THE DATA:
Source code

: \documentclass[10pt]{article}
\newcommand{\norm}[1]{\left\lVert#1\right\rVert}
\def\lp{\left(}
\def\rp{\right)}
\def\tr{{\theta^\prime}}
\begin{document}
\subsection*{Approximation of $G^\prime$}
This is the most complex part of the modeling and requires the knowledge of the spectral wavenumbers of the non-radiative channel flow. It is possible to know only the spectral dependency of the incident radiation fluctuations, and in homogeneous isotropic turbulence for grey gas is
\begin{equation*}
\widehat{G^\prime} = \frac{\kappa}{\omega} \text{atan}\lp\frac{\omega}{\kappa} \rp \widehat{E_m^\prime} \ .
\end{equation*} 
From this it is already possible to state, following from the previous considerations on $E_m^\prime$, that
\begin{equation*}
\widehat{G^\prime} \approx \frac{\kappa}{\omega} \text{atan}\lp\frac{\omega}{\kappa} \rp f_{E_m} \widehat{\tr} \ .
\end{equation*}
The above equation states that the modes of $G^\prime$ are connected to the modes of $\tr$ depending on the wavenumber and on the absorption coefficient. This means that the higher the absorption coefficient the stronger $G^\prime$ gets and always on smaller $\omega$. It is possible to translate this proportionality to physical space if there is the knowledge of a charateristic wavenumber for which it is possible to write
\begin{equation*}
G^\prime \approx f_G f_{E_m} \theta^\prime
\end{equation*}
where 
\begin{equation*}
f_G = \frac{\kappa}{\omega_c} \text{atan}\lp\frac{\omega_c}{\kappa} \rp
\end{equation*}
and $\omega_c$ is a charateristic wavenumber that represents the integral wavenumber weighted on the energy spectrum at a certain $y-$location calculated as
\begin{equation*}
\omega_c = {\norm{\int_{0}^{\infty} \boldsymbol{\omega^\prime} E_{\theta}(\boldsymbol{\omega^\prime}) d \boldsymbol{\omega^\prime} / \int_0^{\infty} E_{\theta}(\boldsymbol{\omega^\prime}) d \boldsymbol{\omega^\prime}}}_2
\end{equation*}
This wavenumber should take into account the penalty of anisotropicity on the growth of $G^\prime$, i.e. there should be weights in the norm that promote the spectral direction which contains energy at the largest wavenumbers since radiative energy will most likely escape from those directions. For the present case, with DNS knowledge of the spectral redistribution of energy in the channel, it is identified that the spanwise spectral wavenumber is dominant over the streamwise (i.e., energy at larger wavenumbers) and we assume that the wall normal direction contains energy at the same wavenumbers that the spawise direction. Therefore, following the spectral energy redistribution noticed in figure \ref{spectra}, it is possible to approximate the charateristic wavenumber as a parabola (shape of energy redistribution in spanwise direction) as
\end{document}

WHAT YOU WILL DO: Go through the listing and copy each line that includes the string "theta".

REPLY TO THE EXERCISE:
\def\tr{{\theta^\prime}}
G^\prime \approx f_G f_{E_m} \theta^\prime
\omega_c = {\norm{\int_{0}^{\infty} \boldsymbol{\omega^\prime} E_{\theta}(\boldsymbol{\omega^\prime}) d \boldsymbol{\omega^\prime} / \int_0^{\infty} E_{\theta}(\boldsymbol{\omega^\prime}) d \boldsymbol{\omega^\prime}}}_2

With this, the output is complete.